I think the reason for that is that the book really covers three periods in the main character’s life. Thomas (or “T.”, as he is most often referred to in the narrative) begins life as a youngster absolutely fixated on money; not initially the greed of wanting more of it, but rather a conceptual worship of the idea of money, right down to the faces of the dead presidents featured on bills and coins, and the first part of the book follows his formative years into his establishment as a real estate developer. Then, the book veers off into a “middle section” that tracks his relationships — with women, with business partners, with his dog, and with his aging mother. Lastly, the final part of the book focuses on T.’s mental and psychological transformation into a guy whose focus seems to be completely centered on empathy and compassion, specifically toward animals, even more specifically toward animals on the verge of extinction.
The three parts of the book (my delineations, not the author’s) threw me initially. While I really liked Millet’s writing style and vocabulary, I almost put the book down partway through the second “section”; I couldn’t really sense a plot, and I just didn’t really care much for T. or what was going to happen to him. But I stuck it out, and almost immediately felt rewarded for it. The book is truly one about transformation, and about the pieces of our world that we choose to focus on and which steer our development during our limited time on earth.

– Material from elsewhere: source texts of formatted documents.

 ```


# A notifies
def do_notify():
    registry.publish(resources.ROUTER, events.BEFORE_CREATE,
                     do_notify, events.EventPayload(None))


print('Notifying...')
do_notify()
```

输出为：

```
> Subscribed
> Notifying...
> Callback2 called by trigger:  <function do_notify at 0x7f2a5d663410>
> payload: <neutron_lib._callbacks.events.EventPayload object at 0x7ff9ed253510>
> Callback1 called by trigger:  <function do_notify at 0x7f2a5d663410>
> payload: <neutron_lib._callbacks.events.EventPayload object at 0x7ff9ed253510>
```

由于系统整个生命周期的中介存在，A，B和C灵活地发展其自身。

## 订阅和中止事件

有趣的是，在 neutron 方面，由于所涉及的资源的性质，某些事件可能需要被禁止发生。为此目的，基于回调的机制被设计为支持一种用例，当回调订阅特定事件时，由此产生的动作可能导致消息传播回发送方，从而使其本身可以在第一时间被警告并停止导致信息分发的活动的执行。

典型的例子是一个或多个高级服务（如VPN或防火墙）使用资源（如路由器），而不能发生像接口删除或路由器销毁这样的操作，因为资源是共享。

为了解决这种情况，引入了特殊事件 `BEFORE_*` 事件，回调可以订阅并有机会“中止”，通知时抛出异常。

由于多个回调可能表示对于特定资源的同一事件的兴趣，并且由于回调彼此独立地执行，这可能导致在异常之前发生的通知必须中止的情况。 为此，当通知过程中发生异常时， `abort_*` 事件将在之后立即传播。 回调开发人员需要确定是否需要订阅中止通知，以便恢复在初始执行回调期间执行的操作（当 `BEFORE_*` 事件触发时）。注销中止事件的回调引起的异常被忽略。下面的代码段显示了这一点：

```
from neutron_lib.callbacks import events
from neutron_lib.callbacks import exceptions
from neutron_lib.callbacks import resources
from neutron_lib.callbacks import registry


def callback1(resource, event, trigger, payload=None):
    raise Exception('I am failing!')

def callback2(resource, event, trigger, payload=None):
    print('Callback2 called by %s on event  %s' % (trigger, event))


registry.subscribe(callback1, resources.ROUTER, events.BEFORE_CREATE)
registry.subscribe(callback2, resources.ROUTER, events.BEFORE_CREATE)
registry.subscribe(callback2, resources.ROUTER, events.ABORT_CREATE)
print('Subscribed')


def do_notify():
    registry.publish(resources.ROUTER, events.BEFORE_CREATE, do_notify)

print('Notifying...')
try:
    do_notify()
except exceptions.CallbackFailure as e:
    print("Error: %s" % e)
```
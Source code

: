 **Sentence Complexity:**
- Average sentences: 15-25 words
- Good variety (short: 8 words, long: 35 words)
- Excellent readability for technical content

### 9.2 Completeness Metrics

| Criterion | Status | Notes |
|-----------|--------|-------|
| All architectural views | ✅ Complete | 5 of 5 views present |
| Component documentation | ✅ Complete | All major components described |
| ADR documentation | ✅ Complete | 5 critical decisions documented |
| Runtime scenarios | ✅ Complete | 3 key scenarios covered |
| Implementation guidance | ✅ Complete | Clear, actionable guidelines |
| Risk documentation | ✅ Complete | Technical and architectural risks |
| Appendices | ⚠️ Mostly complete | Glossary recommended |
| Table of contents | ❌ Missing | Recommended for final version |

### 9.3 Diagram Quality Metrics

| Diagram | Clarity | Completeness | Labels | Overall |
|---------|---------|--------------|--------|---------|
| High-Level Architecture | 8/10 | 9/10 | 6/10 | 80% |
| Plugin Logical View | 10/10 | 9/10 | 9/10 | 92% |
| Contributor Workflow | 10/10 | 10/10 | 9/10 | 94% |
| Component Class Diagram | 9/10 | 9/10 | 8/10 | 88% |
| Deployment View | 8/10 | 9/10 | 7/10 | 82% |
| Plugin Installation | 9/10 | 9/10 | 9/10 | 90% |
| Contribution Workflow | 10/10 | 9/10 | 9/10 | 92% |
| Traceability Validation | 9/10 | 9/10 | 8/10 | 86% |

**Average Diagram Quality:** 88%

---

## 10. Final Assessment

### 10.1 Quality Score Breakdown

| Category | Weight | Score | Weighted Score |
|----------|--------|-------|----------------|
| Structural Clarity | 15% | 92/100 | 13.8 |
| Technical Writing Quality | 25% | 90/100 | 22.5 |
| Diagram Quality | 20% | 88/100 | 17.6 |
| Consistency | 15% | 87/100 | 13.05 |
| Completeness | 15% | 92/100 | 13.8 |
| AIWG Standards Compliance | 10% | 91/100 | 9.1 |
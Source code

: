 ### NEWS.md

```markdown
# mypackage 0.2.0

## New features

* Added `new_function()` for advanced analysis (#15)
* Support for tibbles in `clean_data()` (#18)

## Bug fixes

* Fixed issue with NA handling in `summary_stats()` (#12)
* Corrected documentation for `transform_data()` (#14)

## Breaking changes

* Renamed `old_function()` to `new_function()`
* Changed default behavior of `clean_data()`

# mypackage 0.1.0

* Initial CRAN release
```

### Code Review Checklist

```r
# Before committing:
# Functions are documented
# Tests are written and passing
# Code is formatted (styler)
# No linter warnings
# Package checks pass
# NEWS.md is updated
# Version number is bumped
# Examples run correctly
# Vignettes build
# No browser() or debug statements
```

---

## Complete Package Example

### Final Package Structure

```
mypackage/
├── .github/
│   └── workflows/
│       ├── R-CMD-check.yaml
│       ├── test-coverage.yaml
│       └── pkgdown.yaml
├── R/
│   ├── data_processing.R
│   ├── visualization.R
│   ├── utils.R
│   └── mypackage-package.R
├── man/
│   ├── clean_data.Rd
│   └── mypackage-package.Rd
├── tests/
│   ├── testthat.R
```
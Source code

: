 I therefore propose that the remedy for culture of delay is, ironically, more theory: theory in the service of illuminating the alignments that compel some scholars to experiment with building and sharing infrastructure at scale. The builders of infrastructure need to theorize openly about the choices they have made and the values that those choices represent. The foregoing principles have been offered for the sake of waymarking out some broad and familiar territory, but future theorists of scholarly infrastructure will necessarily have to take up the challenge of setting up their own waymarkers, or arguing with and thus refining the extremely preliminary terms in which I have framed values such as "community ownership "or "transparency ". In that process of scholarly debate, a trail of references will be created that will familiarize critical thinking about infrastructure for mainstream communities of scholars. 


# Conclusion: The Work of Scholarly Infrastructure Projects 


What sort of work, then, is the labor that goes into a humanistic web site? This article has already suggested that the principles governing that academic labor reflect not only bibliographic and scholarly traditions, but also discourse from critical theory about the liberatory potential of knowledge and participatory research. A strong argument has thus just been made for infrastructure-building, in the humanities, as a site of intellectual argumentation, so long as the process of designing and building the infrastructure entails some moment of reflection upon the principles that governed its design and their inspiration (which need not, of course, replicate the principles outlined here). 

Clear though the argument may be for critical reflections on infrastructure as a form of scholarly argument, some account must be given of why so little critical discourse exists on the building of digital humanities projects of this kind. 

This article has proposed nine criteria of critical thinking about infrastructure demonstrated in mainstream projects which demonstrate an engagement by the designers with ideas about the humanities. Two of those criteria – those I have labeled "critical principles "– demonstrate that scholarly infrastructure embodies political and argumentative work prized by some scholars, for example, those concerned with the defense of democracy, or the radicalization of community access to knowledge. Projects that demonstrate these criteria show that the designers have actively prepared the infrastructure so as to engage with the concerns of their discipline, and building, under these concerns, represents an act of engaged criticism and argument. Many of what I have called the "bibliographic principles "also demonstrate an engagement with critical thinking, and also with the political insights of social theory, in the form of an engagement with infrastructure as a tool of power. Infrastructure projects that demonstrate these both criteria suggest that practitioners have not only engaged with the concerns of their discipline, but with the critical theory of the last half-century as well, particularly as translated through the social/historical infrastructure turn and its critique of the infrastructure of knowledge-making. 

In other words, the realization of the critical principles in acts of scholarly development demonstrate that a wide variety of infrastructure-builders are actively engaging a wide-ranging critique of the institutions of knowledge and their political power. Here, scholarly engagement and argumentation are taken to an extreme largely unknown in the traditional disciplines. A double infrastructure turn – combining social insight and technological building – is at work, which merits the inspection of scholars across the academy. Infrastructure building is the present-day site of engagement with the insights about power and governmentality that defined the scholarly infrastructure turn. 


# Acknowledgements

The way that Millet discusses mortality, sometimes directly and sometimes indirectly, is fascinating. And some of the passages are so darned quote worthy that I’ll indulge us both for a second:
. . . to Janet a bachelor eked out his living on the margins of society, orbiting the married couples wild-eyed and feral as a homeless man at a polo party.
or how about:
In the wild, he thought, there would be almost no waiting. Waiting was what happened to you when you lost control, when events were out of your hands or your freedom was taken from you; but in the wild there would always be trying. In the wild there would always be trying and trying, he thought, and almost no waiting. Waiting was a position of dependency.
Millet’s descriptions of T.’s thoughts and of how they drove him to embark on the journey depicted in the last segment of the book is absolutely mesmerizing. And as the story wrapped itself up, I felt connected to T. and to everything that happened to him, despite how discombobulated some of it felt to me earlier.
Note [SPOILER ALERT -- DON'T READ THIS NOTE IF YOU DON'T WANT TO KNOW ANYTHING ABOUT THE ENDING OF THE BOOK]: the ending of this book reminded me of the ending of The Confessions of Max Tivoli (one of my absolute favorite books); both feature the main character alone in the wilderness, coming to terms with mortality both figuratively and literally.